Slack and create a channel for each active project. This group chat (text messaging style) communication generates a transcript of conversations about projects that you can go back and reread. It also permits, text, images and files to be attached during conversation. I strongly encourage you to use it primarily for text communication and discussion and not for file storage.

You can create your own team using this link: Team signup and get a $100 credit if you decide to purchase it beyond the free version. The upgraded version will let you search beyond the 10,000 most recent messages in your group and there is a steep academic discount.

OneNote

Microsoft Onenote has the ability to create notebooks, tabs and pages. This can be done on your laptop or tablet using a pen. Both will result in a significant reduction in your paper usage. In addition you will have a well organized record of every in person meeting you have with a student or colleague on a particular project.

  • Meetings Notebook
    • ProjectName Tab
      • Meeting date1 page
      • Meeting date2 page
      • Meeting date3 page
    • ProjectName2 Tab
      • Meeting date1 page
      • Meeting date2 page
      • Meeting date3 page

Since the Genome Informatics Facility works on multiple projects with multiple PIs, we use the PI name for the project name tab. Within a lab group you may have a folder for every person in your group.

4. ToDo Lists

I used to write todo lists on a piece of paper and continue to add more to the todo list each day and cross off the items I completed. After a while, this todo list was over a page long and important items would get buried far down on the list. In order to change priority of the items on the list I had to rewrite the entire list or create a new sublist on a separate piece of paper. This was frustrating and time consuming. There is a better way.

Use a Kanban board. Kanban boards can be thought of as a 2D ToDo list. Take a whiteboard and section it into 6 columns. (There is a digital equivalent that I will provide you below so don’t actually do this with a real whiteboard)

  • New tasks
  • IceBox
  • Backlog
  • In progress
  • In review
  • Completed

Take a post-it note and write down the task you need to do and everything you need to know about how to do it. Repeat for every task you have. Place all post-it notes into the New tasks column on your whiteboard.

Now that all the tasks are on the whiteboard, separate out those tasks that are higher priority from those that are lower priority and place them into In Progress and Backlog, respectively.

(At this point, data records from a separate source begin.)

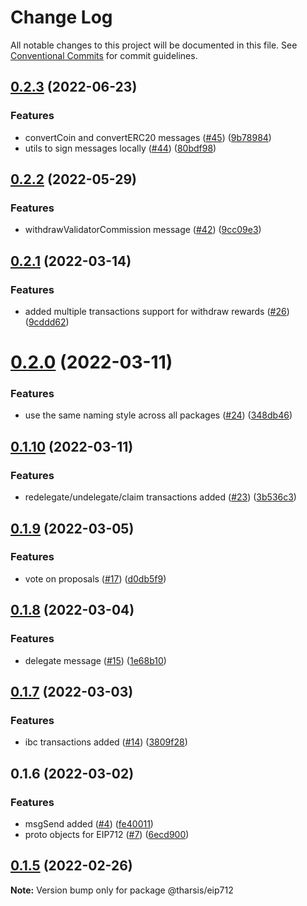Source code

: # Change Log

All notable changes to this project will be documented in this file.
See [Conventional Commits](https://conventionalcommits.org) for commit guidelines.

## [0.2.3](https://github.com/helios/heliosjs/compare/@tharsis/eip712@0.2.2...@tharsis/eip712@0.2.3) (2022-06-23)

### Features

* convertCoin and convertERC20 messages ([#45](https://github.com/helios/heliosjs/issues/45)) ([9b78984](https://github.com/helios/heliosjs/commit/9b78984c034208c572e519bf080073014e804f13))
* utils to sign messages locally ([#44](https://github.com/helios/heliosjs/issues/44)) ([80bdf98](https://github.com/helios/heliosjs/commit/80bdf980a330630104155d37e4b1a289f94eb10c))

## [0.2.2](https://github.com/tharsis/heliosjs/compare/@tharsis/eip712@0.2.1...@tharsis/eip712@0.2.2) (2022-05-29)

### Features

* withdrawValidatorCommission message ([#42](https://github.com/tharsis/heliosjs/issues/42)) ([9cc09e3](https://github.com/tharsis/heliosjs/commit/9cc09e34f0f052555d1f9c6e8f3d81dfbbea6d1c))

## [0.2.1](https://github.com/tharsis/heliosjs/compare/@tharsis/eip712@0.2.0...@tharsis/eip712@0.2.1) (2022-03-14)

### Features

* added multiple transactions support for withdraw rewards ([#26](https://github.com/tharsis/heliosjs/issues/26)) ([9cddd62](https://github.com/tharsis/heliosjs/commit/9cddd62bdeec00d50791df8fbaa0c1301d08d4ca))

# [0.2.0](https://github.com/tharsis/heliosjs/compare/@tharsis/eip712@0.1.10...@tharsis/eip712@0.2.0) (2022-03-11)

### Features

* use the same naming style across all packages ([#24](https://github.com/tharsis/heliosjs/issues/24)) ([348db46](https://github.com/tharsis/heliosjs/commit/348db46ac299655257addc7a381e4ac1eb88f20a))

## [0.1.10](https://github.com/tharsis/heliosjs/compare/@tharsis/eip712@0.1.9...@tharsis/eip712@0.1.10) (2022-03-11)

### Features

* redelegate/undelegate/claim transactions added ([#23](https://github.com/tharsis/heliosjs/issues/23)) ([3b536c3](https://github.com/tharsis/heliosjs/commit/3b536c321f7c304f79d121af346f16d6cca74b47))

## [0.1.9](https://github.com/tharsis/heliosjs/compare/@tharsis/eip712@0.1.8...@tharsis/eip712@0.1.9) (2022-03-05)

### Features

* vote on proposals ([#17](https://github.com/tharsis/heliosjs/issues/17)) ([d0db5f9](https://github.com/tharsis/heliosjs/commit/d0db5f9d2fba521a3cd20192d8d24c54f7f7fa4c))

## [0.1.8](https://github.com/tharsis/heliosjs/compare/@tharsis/eip712@0.1.7...@tharsis/eip712@0.1.8) (2022-03-04)

### Features

* delegate message ([#15](https://github.com/tharsis/heliosjs/issues/15)) ([1e68b10](https://github.com/tharsis/heliosjs/commit/1e68b10d107edef6d54358447cee60af84d46053))

## [0.1.7](https://github.com/tharsis/heliosjs/compare/@tharsis/eip712@0.1.6...@tharsis/eip712@0.1.7) (2022-03-03)

### Features

* ibc transactions added ([#14](https://github.com/tharsis/heliosjs/issues/14)) ([3809f28](https://github.com/tharsis/heliosjs/commit/3809f289e4e54c5013d3027578bde5c244ec8736))

## 0.1.6 (2022-03-02)

### Features

* msgSend added ([#4](https://github.com/tharsis/heliosjs/issues/4)) ([fe40011](https://github.com/tharsis/heliosjs/commit/fe40011fedad558d6666674b3001e34cc86ae30d))
* proto objects for EIP712 ([#7](https://github.com/tharsis/heliosjs/issues/7)) ([6ecd900](https://github.com/tharsis/heliosjs/commit/6ecd9004f081c6a70b80d903878877d378ff6c75))

## [0.1.5](https://github.com/tharsis/heliosjs/compare/@tharsis/eip712@0.1.2...@tharsis/eip712@0.1.5) (2022-02-26)

**Note:** Version bump only for package @tharsis/eip712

The Icebox column is for those ideas that are rumbling around in your head that are really cool and you don’t want to forget but don’t have time for right now. Write down that idea/task and put it in the Icebox column for when you do have time and get it out of your head.

Now prioritize the tasks in In Progress and Backlog columns by placing the most important tasks at the top of the column.

When you complete a task move it to In review or Completed columns.

Cool idea right? But a real-life whiteboard and post-it notes would be very time consuming so we use a digital whiteboard.

Zenhub is free for public, personal, and academic repositories and the chrome or firefox plugin can be downloaded from here. It uses the issues in a github repository. So now you can for every project have a Kanban board for all tasks related to that project. If you have more than one project it may be helpful to create a separate private repository just for your todo lists on several projects.

5. Record of time spent

Bioinformatics projects can be time consuming and frustrating with a lot of trial and error. It often happens that at the end of a week, it doesn’t feel like anything was accomplished. Keeping track of your time spent on a daily basis can bring peace of mind. This can be easily accomplished using a Google spreadsheet with days of the month at the top as columns and project names as rows on the left. For each project there should be two rows; hours spent and description of what you did. The column widths can be relatively short since hours spent in a day is not more than 2 digits and the description can just flow into adjacent cells. It is also helpful to see where your time is being spent and better manage your work/life balance and provide a tool for those in your group to manage their work/life balance.